An Islanding Detection and Load Curtailment Strategy for Radial Distribution Networks Using Squid Game Optimizer Algorithm

The reliable operation of islanded radial distribution networks with Distributed Generation (DG) presents significant challenges, particularly in maintaining voltage and frequency stability. Traditional demand curtailment strategies often result in excessive or insufficient load reduction, leading to suboptimal system performance. This paper introduces an advanced demand curtailment technique based on the Squid Game Optimizer Algorithm (SGOA) to address these inefficiencies. The proposed method optimizes load curtailment by incorporating a constrained function that evaluates the voltage stability margin (VSM) index and the total remaining load after curtailment. The goal is to achieve a stable and balanced operation of the islanded system.

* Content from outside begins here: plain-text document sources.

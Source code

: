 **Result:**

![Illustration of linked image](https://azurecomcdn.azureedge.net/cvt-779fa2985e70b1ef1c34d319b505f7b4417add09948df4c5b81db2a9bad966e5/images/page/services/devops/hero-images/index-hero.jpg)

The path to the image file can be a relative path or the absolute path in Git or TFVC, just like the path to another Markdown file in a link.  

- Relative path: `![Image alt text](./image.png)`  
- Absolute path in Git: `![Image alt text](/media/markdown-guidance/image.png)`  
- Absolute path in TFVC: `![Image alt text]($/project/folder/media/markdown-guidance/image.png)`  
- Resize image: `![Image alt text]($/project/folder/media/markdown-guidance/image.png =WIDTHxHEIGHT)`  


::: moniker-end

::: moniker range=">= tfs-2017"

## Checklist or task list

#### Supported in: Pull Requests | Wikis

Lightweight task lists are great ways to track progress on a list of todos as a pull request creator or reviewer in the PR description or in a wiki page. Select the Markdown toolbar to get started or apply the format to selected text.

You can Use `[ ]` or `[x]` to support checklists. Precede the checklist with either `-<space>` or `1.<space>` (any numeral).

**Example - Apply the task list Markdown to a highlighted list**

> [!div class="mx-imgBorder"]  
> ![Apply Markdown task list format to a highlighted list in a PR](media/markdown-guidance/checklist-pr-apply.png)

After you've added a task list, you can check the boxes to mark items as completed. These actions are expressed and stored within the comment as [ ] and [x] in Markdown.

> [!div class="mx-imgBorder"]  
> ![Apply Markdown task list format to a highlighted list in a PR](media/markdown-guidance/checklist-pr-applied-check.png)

To validate the effectiveness of this strategy, four islanding scenarios were modeled using the IEEE 33-bus radial distribution network in MATLAB. The performance of the SGOA was benchmarked against other optimization techniques such as Particle Swarm Optimization (PSO) and Ant Colony Optimization (ACO). Simulation results demonstrated that the SGOA outperformed these methods, delivering higher remaining loads and improved VSM values across all test cases. This suggests that the SGOA provides a more efficient and reliable approach to demand curtailment, contributing to enhanced voltage and frequency stability in islanded distribution networks.